When you find the word "functionality" in a line of the entries, please copy the whole line.
§ §
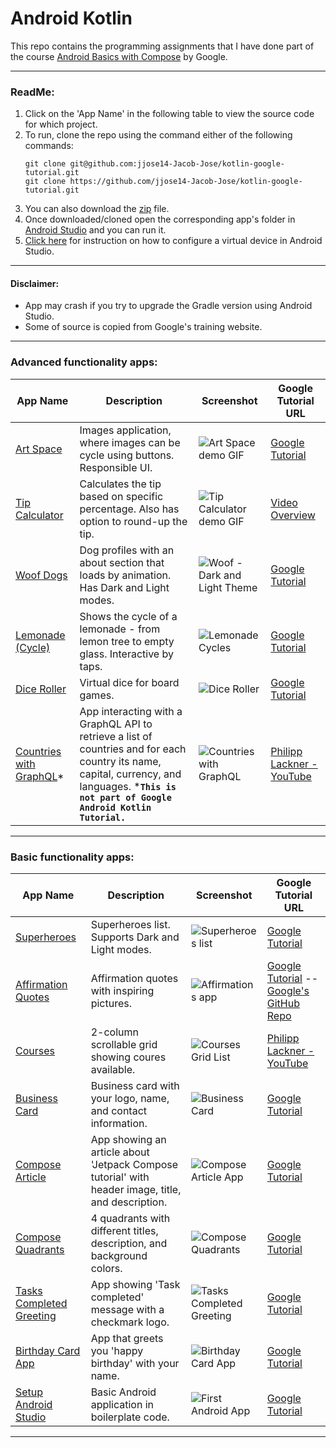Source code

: # Android Kotlin
This repo contains the programming assignments that I have done part of the course [Android Basics with Compose](https://developer.android.com/courses/android-basics-compose/course) by Google. 

---

### ReadMe:
1. Click on the 'App Name' in the following table to view the source code for which project. 
2. To run, clone the repo using the command either of the following commands:
    ```
    git clone git@github.com:jjose14-Jacob-Jose/kotlin-google-tutorial.git
    git clone https://github.com/jjose14-Jacob-Jose/kotlin-google-tutorial.git
    ```
3. You can also download the [zip](https://github.com/jjose14-Jacob-Jose/kotlin-google-tutorial/archive/refs/heads/main.zip) file.
4. Once downloaded/cloned open the corresponding app's folder in [Android Studio](https://developer.android.com/studio) and you can run it. 
5. [Click here](https://developer.android.com/studio/run/managing-avds) for instruction on how to configure a virtual device in Android Studio.

---

#### Disclaimer:
- App may crash if you try to upgrade the Gradle version using Android Studio.
- Some of source is copied from Google's training website. 

---

### Advanced functionality apps:
| App Name                                                                                        | Description                                                                                                                                                                                     | Screenshot                                                                                 | Google Tutorial URL                                                                                                                                                                                                                                                                                                                                                                                                                                                                              |
|-------------------------------------------------------------------------------------------------|-------------------------------------------------------------------------------------------------------------------------------------------------------------------------------------------------|--------------------------------------------------------------------------------------------|--------------------------------------------------------------------------------------------------------------------------------------------------------------------------------------------------------------------------------------------------------------------------------------------------------------------------------------------------------------------------------------------------------------------------------------------------------------------------------------------------|
| [Art Space](courses/5-interacting_with_ui_and_state/2-art_space)                                | Images application, where images can be cycle using buttons. Responsible UI.                                                                                                                    | ![Art Space demo GIF](resources/gifs/unit2/4-art_space_app.gif)                            | [Google Tutorial](https://developer.android.com/codelabs/basic-android-kotlin-compose-art-space?continue=https%3A%2F%2Fdeveloper.android.com%2Fcourses%2Fpathways%2Fandroid-basics-compose-unit-2-pathway-3%23codelab-https%3A%2F%2Fdeveloper.android.com%2Fcodelabs%2Fbasic-android-kotlin-compose-art-space#3)                                                                                                                                                                                 |
| [Tip Calculator](courses/5-interacting_with_ui_and_state/1-tip_calculator)                      | Calculates the tip based on specific percentage. Also has option to round-up the tip.                                                                                                           | ![Tip Calculator demo GIF](resources/gifs/unit2/3-tip_calculator.gif)                      | [Video Overview](https://www.youtube.com/watch?v=Rivh4abaYzg)                                                                                                                                                                                                                                                                                                                                                                                                                                    |
| [Woof Dogs](courses/6-unit_3-display_lists_and_use_material_design/4-woof)                      | Dog profiles with an about section that loads by animation.  Has Dark and Light modes.                                                                                                          | ![Woof - Dark and Light Theme](resources/gifs/unit3/3-woof.gif)                            | [Google Tutorial](https://developer.android.com/codelabs/basic-android-kotlin-compose-material-theming?continue=https%3A%2F%2Fdeveloper.android.com%2Fcourses%2Fpathways%2Fandroid-basics-compose-unit-3-pathway-3%23codelab-https%3A%2F%2Fdeveloper.android.com%2Fcodelabs%2Fbasic-android-kotlin-compose-material-theming#1)                                                                                                                                         |
| [Lemonade (Cycle)](courses/4-add_a_button_to_an_app/2-lemonade)                                 | Shows the cycle of a lemonade - from lemon tree to empty glass. Interactive by taps.                                                                                                            | ![Lemonade Cycles](resources/gifs/unit2/2-lemonade_gif.gif)                                | [Google Tutorial](https://developer.android.com/codelabs/basic-android-kotlin-compose-button-click-practice-problem?continue=https%3A%2F%2Fdeveloper.android.com%2Fcourses%2Fpathways%2Fandroid-basics-compose-unit-2-pathway-2%23codelab-https%3A%2F%2Fdeveloper.android.com%2Fcodelabs%2Fbasic-android-kotlin-compose-button-click-practice-problem#1)                                                                                                                                         |
| [Dice Roller](courses/4-add_a_button_to_an_app/1-dice_roller)                                   | Virtual dice for board games.                                                                                                                                                                   | ![Dice Roller](resources/gifs/unit2/1-dice_roller_gif.gif)                                 | [Google Tutorial](https://developer.android.com/codelabs/basic-android-kotlin-compose-build-a-dice-roller-app?continue=https%3A%2F%2Fdeveloper.android.com%2Fcourses%2Fpathways%2Fandroid-basics-compose-unit-2-pathway-2%23codelab-https%3A%2F%2Fdeveloper.android.com%2Fcodelabs%2Fbasic-android-kotlin-compose-build-a-dice-roller-app#0)                                                                                                                                                     |
| [Countries with GraphQL](https://github.com/jjose14-Jacob-Jose/GraphQlCountriesApp)*            | App interacting with a GraphQL API to retrieve a list of countries and for each country its name, capital, currency, and languages.  ***`This is not part of Google Android Kotlin Tutorial.`** | ![Countries with GraphQL](resources/gifs/miscellaneous/1-countries_app-philipplackner.gif) | [Philipp Lackner - YouTube](https://www.youtube.com/watch?v=ME3LH2bib3g)                                                                                                                                                                        |

---

### Basic functionality apps:
| App Name                                                                                        | Description                                                                                                                                                                                     | Screenshot                                                                                 | Google Tutorial URL                                                                                                                                                                                                                                                                                                                                                                                                                                                                             |
|-------------------------------------------------------------------------------------------------|-------------------------------------------------------------------------------------------------------------------------------------------------------------------------------------------------|--------------------------------------------------------------------------------------------|-------------------------------------------------------------------------------------------------------------------------------------------------------------------------------------------------------------------------------------------------------------------------------------------------------------------------------------------------------------------------------------------------------------------------------------------------------------------------------------------------|
| [Superheroes](courses/6-unit_3-display_lists_and_use_material_design/5-superheroes)                    | Superheroes list. Supports Dark and Light modes.                                                                                                                                                | ![Superheroes list](resources/gifs/unit3/4-superheroes.gif)                                | [Google Tutorial](https://developer.android.com/codelabs/basic-android-kotlin-compose-practice-superheroes?continue=https%3A%2F%2Fdeveloper.android.com%2Fcourses%2Fpathways%2Fandroid-basics-compose-unit-3-pathway-3%23codelab-https%3A%2F%2Fdeveloper.android.com%2Fcodelabs%2Fbasic-android-kotlin-compose-practice-superheroes#0)                                                                                                                                         |
| [Affirmation Quotes](courses/6-unit_3-display_lists_and_use_material_design/2-affirmations_app) | Affirmation quotes with inspiring pictures.                                                                                                                                                     | ![Affirmations app](resources/gifs/unit3/1-affirmations_app.gif)                           | [Google Tutorial](https://developer.android.com/codelabs/basic-android-kotlin-compose-training-add-scrollable-list?continue=https%3A%2F%2Fdeveloper.android.com%2Fcourses%2Fpathways%2Fandroid-basics-compose-unit-3-pathway-2%23codelab-https%3A%2F%2Fdeveloper.android.com%2Fcodelabs%2Fbasic-android-kotlin-compose-training-add-scrollable-list#0)  --  [Google's GitHub Repo](https://github.com/google-developer-training/basic-android-kotlin-compose-training-affirmations/tree/starter) |
| [Courses](courses/6-unit_3-display_lists_and_use_material_design/3-courses)                     | 2-column scrollable grid showing coures available.                                                                                                                                              | ![Courses Grid List](resources/gifs/unit3/2-courses_app.gif)                               | [Philipp Lackner - YouTube](https://developer.android.com/codelabs/basic-android-kotlin-compose-practice-grid?continue=https%3A%2F%2Fdeveloper.android.com%2Fcourses%2Fpathways%2Fandroid-basics-compose-unit-3-pathway-2%23codelab-https%3A%2F%2Fdeveloper.android.com%2Fcodelabs%2Fbasic-android-kotlin-compose-practice-grid#0)                                                                                                                                                              |
| [Business Card](courses/2-build_a_basic_layout/5-business_card)                                 | Business card with your logo, name, and contact information.                                                                                                                                    | ![Business Card](resources/images/2_5-Business_Card.png)                                   | [Google Tutorial](https://developer.android.com/codelabs/basic-android-kotlin-compose-business-card?continue=https%3A%2F%2Fdeveloper.android.com%2Fcourses%2Fpathways%2Fandroid-basics-compose-unit-1-pathway-3%23codelab-https%3A%2F%2Fdeveloper.android.com%2Fcodelabs%2Fbasic-android-kotlin-compose-business-card#0)                                                                                                                                                                        |
| [Compose Article](courses/2-build_a_basic_layout/2-compose_preview)                             | App showing an article about 'Jetpack Compose tutorial' with header image, title, and description.                                                                                              | ![Compose Article App](resources/images/2_2-Compose_preview-Jetpack_Compose.png)           | [Google Tutorial](https://developer.android.com/codelabs/basic-android-kotlin-compose-composables-practice-problems?continue=https%3A%2F%2Fdeveloper.android.com%2Fcourses%2Fpathways%2Fandroid-basics-compose-unit-1-pathway-3%23codelab-https%3A%2F%2Fdeveloper.android.com%2Fcodelabs%2Fbasic-android-kotlin-compose-composables-practice-problems#1)                                                                                                                                        |
| [Compose Quadrants](courses/2-build_a_basic_layout/4-compose_quadrant)                          | 4 quadrants with different titles, description, and background colors.                                                                                                                          | ![Compose Quadrants](resources/images/2_4-Compose_quadrants.png)                           | [Google Tutorial](https://developer.android.com/codelabs/basic-android-kotlin-compose-business-card?continue=https%3A%2F%2Fdeveloper.android.com%2Fcourses%2Fpathways%2Fandroid-basics-compose-unit-1-pathway-3%23codelab-https%3A%2F%2Fdeveloper.android.com%2Fcodelabs%2Fbasic-android-kotlin-compose-business-card#0)                                                                                                                                                                        |
| [Tasks Completed Greeting](courses/2-build_a_basic_layout/3-task_manager)                       | App showing 'Task completed' message with a checkmark logo.                                                                                                                                     | ![Tasks Completed Greeting](resources/images/2_3-Tasks_Completed.png)                      | [Google Tutorial](https://developer.android.com/codelabs/basic-android-kotlin-compose-composables-practice-problems?continue=https%3A%2F%2Fdeveloper.android.com%2Fcourses%2Fpathways%2Fandroid-basics-compose-unit-1-pathway-3%23codelab-https%3A%2F%2Fdeveloper.android.com%2Fcodelabs%2Fbasic-android-kotlin-compose-composables-practice-problems#2)                                                                                                                                        |
| [Birthday Card App](courses/2-build_a_basic_layout/1-birthday_card)                             | App that greets you 'happy birthday' with your name.                                                                                                                                            | ![Birthday Card App](resources/images/2_1-Happy_birthday_greeting_card.png)                | [Google Tutorial](https://developer.android.com/codelabs/basic-android-kotlin-compose-text-composables?continue=https%3A%2F%2Fdeveloper.android.com%2Fcourses%2Fpathways%2Fandroid-basics-compose-unit-1-pathway-3%23codelab-https%3A%2F%2Fdeveloper.android.com%2Fcodelabs%2Fbasic-android-kotlin-compose-text-composables#8)                                                                                                                                                                  |
| [Setup Android Studio](courses/1-setup_android_studio)                                          | Basic Android application in boilerplate code.                                                                                                                                                  | ![First Android App](resources/images/1_1-setup_android_studio.png)                        | [Google Tutorial ](https://developer.android.com/codelabs/basic-android-kotlin-compose-emulator?continue=https%3A%2F%2Fdeveloper.android.com%2Fcourses%2Fpathways%2Fandroid-basics-compose-unit-1-pathway-2%23codelab-https%3A%2F%2Fdeveloper.android.com%2Fcodelabs%2Fbasic-android-kotlin-compose-emulator#2)                                                                                                                                                                                 |

---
§ §
**Answer box**
### Advanced functionality apps:
### Basic functionality apps:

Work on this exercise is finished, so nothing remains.